## To do
Treat the line containing "SetId sets Id field to given value." as the first line of the answer and the last line of the data as its final line, reproducing every line between exactly.

Saved data entries:

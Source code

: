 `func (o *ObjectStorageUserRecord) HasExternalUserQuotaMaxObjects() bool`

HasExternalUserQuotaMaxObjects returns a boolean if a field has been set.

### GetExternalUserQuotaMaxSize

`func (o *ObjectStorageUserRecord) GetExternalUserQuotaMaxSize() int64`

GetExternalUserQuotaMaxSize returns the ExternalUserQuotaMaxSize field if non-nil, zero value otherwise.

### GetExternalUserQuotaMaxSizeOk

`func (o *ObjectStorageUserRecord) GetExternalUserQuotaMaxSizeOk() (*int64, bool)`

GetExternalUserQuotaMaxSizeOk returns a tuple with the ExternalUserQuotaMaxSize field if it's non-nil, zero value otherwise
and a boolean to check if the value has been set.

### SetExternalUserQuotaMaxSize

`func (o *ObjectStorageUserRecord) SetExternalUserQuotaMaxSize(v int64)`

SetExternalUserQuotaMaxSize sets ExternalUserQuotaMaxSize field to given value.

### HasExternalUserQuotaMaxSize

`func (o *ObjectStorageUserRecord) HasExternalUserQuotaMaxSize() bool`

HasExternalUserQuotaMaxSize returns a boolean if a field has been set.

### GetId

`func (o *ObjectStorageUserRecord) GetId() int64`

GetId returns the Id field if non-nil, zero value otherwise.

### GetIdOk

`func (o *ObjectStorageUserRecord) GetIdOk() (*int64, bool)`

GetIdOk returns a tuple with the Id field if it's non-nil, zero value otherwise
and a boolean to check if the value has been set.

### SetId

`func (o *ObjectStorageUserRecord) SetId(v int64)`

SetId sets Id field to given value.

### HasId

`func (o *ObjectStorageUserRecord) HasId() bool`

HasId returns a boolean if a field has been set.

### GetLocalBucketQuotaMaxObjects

## Finished task
SetId sets Id field to given value.

### HasId

`func (o *ObjectStorageUserRecord) HasId() bool`

HasId returns a boolean if a field has been set.

### GetLocalBucketQuotaMaxObjects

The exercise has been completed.